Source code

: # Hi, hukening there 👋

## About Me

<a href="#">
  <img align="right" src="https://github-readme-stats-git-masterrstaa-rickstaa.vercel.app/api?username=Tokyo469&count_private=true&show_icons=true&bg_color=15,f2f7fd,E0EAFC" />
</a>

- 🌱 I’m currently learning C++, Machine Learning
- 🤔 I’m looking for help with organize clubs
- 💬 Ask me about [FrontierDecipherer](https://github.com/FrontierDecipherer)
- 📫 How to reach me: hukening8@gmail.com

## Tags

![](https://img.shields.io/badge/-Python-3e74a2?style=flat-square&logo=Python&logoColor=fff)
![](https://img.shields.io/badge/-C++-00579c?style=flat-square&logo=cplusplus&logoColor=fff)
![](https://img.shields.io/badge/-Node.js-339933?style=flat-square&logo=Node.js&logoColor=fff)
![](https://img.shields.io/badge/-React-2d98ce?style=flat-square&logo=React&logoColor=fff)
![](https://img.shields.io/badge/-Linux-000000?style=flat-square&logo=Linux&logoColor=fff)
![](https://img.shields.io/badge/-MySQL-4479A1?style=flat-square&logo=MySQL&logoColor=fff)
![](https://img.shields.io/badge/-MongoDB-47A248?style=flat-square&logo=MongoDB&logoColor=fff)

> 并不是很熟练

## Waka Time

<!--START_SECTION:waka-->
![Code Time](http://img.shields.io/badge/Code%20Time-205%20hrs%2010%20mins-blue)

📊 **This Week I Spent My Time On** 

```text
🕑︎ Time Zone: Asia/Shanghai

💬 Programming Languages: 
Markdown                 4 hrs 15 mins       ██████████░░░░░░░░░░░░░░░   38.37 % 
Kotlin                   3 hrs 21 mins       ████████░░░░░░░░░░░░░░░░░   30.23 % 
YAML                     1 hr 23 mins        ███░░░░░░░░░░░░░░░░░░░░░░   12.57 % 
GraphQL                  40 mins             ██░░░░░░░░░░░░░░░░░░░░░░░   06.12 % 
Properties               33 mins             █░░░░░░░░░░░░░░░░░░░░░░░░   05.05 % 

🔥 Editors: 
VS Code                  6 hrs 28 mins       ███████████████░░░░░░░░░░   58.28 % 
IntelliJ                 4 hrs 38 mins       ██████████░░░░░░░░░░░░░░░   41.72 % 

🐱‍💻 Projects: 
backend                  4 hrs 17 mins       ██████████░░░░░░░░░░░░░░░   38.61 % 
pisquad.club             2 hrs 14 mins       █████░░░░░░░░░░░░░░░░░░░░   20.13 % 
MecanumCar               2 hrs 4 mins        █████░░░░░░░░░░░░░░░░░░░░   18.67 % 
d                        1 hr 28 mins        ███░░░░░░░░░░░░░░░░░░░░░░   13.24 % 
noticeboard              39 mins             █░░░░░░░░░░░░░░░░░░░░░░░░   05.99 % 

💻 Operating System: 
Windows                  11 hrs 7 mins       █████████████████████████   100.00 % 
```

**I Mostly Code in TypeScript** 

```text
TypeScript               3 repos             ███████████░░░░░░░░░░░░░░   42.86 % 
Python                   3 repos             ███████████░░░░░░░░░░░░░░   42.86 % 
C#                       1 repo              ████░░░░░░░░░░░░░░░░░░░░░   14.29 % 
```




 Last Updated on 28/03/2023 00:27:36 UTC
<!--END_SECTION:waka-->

- - - - -

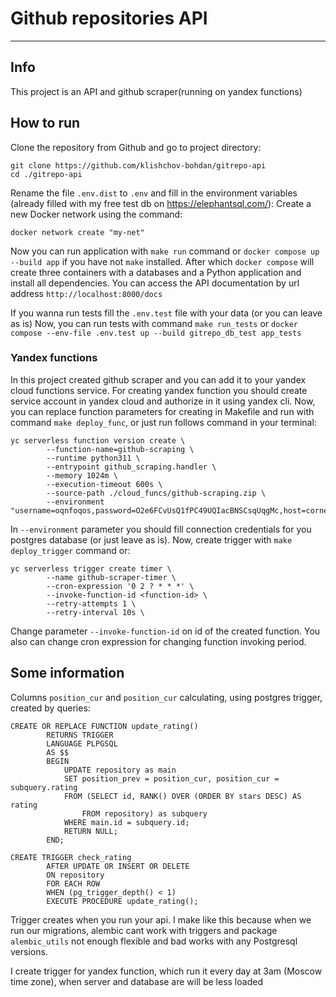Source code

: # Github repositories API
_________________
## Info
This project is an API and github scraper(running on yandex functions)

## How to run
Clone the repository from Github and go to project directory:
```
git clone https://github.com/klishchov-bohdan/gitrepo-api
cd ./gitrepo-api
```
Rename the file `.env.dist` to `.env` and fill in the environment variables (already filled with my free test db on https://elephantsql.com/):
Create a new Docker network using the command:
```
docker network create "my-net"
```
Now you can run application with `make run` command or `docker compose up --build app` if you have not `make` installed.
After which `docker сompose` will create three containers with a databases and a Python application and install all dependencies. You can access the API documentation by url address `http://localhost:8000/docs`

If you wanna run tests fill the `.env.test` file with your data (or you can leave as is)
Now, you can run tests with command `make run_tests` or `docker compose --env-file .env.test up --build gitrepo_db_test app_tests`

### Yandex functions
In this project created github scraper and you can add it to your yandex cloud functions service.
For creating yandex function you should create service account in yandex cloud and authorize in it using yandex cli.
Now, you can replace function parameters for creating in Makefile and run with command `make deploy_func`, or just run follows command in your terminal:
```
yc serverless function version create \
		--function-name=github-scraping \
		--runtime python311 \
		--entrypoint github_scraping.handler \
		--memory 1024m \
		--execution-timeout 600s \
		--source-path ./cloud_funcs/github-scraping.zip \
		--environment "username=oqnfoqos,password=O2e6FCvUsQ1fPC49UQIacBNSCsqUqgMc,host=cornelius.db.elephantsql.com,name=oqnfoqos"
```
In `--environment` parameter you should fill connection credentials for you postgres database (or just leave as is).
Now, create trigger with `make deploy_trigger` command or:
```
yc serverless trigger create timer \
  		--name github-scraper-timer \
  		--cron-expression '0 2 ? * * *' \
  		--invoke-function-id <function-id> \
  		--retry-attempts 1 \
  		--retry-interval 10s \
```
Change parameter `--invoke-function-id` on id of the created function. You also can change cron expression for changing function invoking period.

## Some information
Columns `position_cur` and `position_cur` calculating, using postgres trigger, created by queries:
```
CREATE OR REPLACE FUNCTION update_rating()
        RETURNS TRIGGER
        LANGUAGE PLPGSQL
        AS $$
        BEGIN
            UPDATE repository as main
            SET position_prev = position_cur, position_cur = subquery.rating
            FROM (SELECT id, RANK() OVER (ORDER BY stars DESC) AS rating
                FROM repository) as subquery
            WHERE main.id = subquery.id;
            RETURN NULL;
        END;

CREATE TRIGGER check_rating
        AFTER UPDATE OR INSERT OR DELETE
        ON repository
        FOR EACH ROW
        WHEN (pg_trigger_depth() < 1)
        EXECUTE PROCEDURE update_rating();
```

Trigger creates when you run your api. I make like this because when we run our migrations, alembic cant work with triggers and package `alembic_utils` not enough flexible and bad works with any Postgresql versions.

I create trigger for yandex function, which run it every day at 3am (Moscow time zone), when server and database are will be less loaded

- - - - -

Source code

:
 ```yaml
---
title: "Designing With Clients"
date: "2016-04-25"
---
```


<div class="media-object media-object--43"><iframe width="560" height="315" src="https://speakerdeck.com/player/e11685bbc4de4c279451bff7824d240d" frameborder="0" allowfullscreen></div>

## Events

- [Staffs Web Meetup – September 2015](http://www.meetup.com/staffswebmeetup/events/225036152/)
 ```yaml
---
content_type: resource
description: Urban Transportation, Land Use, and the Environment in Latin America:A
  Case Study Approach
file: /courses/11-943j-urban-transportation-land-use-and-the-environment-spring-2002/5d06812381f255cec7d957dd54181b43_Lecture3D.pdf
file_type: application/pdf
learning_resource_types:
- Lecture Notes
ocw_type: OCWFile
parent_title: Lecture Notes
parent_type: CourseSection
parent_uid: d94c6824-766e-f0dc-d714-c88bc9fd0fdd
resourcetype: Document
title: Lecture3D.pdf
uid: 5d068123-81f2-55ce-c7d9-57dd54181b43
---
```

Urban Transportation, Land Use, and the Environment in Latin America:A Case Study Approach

- - - - -

Every line holding the string "cron" should be copied here, so please find those lines in the data.

  		--cron-expression '0 2 ? * * *' \
Change parameter `--invoke-function-id` on id of the created function. You also can change cron expression for changing function invoking period.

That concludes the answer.